THE PACIFIC CHALLENGE
The first Pacific crossing was achieved 3 years later in 1981. The Double Eagle V launched from Japan on November 10th and landed 84 hours later in Mendocino National Forest, California. The 4 pilots set a new distance record at 5,678 miles. 3 years after this, Captain Joe Kittinger flew 3,535 miles on the first solo transatlantic balloon flight, setting yet another record.
In 1987 Richard Branson and Per Lindstrand were the first to cross the Atlantic in a hot air balloon, rather than a helium/gas filled balloon. They flew a distance of 2,900 miles in a record breaking time of 33 hours. At the time, the envelope they used was the largest ever flown, at 2.3 million cubic feet of capacity. A year later, Per Lindstand set yet another record, this time for highest solo flight ever recorded in a hot air balloon – 65,000 feet!
The great team of Richard Branson and Per Lindstrand paired up again in 1991 and became the first to cross the Pacific in a hot air balloon. They travelled 6,700 miles in 47 hours, from Japan to Canada breaking the world distance record, travelling at speeds of up to 245 mph. 4 years later, Steve Fossett became the first to complete the Transpacific balloon route by himself, travelling from Korea and landing in Canada 4 days later.

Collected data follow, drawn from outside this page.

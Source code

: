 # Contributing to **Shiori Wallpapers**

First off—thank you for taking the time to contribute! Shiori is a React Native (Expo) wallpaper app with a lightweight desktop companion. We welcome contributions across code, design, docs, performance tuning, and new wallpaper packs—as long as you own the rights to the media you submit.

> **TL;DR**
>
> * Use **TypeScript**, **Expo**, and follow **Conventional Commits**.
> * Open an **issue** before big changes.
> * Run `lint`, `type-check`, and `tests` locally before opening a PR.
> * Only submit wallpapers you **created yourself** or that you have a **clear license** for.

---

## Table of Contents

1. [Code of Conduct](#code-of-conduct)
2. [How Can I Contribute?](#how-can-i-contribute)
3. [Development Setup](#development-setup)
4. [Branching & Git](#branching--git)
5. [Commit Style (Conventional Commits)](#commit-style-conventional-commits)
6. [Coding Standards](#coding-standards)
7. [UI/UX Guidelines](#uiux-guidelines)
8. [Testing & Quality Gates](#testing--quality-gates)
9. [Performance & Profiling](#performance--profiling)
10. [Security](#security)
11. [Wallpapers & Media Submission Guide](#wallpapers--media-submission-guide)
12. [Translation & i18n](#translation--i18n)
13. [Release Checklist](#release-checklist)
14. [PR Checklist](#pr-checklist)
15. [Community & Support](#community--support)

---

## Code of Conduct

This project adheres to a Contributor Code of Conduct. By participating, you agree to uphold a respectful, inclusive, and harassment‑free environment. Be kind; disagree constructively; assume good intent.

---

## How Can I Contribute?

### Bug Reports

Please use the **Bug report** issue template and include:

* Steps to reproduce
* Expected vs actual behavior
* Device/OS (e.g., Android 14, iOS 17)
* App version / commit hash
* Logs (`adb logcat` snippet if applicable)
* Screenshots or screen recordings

Finally, in 1999 the first around the world flight was completed by Bertrand Piccard and Brian Jones. Leaving from Switzerland and landing in Africa, they smashed all previous distance records, flying for 19 days, 21 hours and 55 minutes. Follow this link for a more detailed description and breakdown of the flight in our Around the World Flights section.

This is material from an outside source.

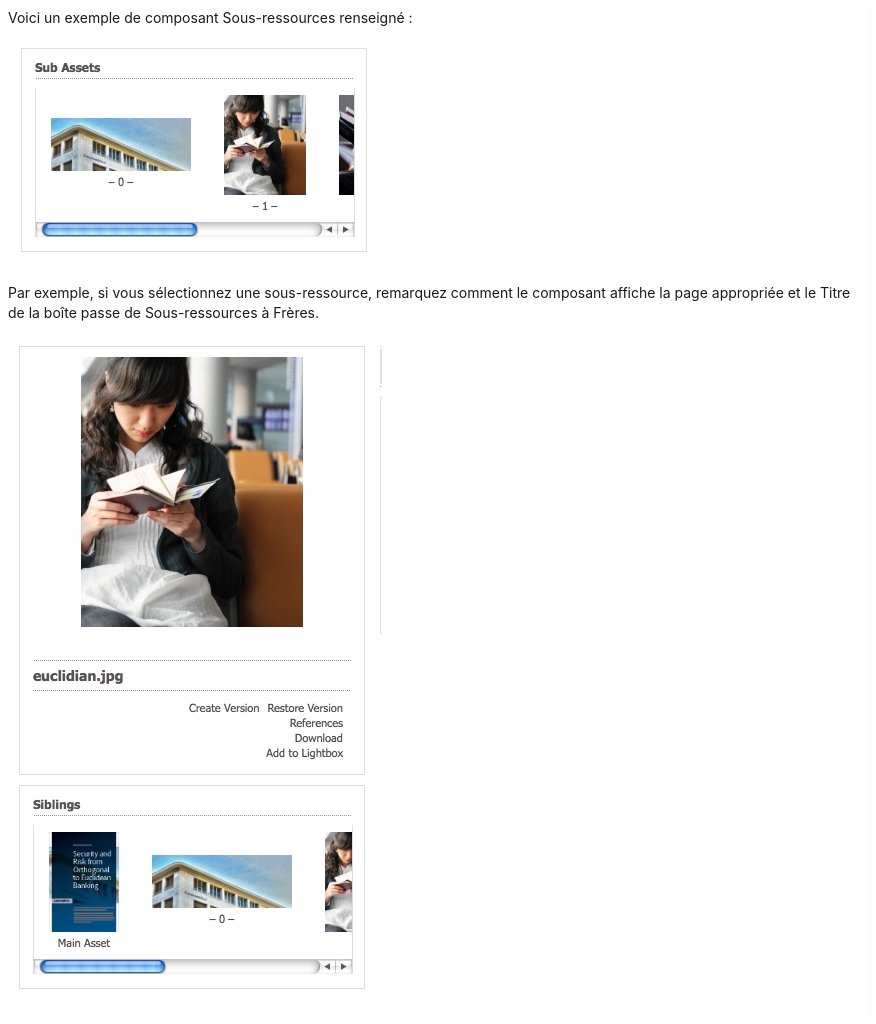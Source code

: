 Voici un exemple de composant Sous-ressources renseigné :

![screen_shot_2012-04-23at24442pm](assets/screen_shot_2012-04-23at24442pm.png)

Par exemple, si vous sélectionnez une sous-ressource, remarquez comment le composant affiche la page appropriée et le Titre de la boîte passe de Sous-ressources à Frères.

![screen_shot_2012-04-23at24552pm](assets/screen_shot_2012-04-23at24552pm.png)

It’s interesting to see how the development of the the hot air balloon has gone full circle on itself. At the very start, the first balloonists burnt materials onboard the balloon to generate heat to propel the envelope into the air. This theory then became obsolete as gas and helium designs were introduced as it was considered safer and more reliable than flying with an open flame. It is only within the last 50 or so years that hot air balloons have come back into interest.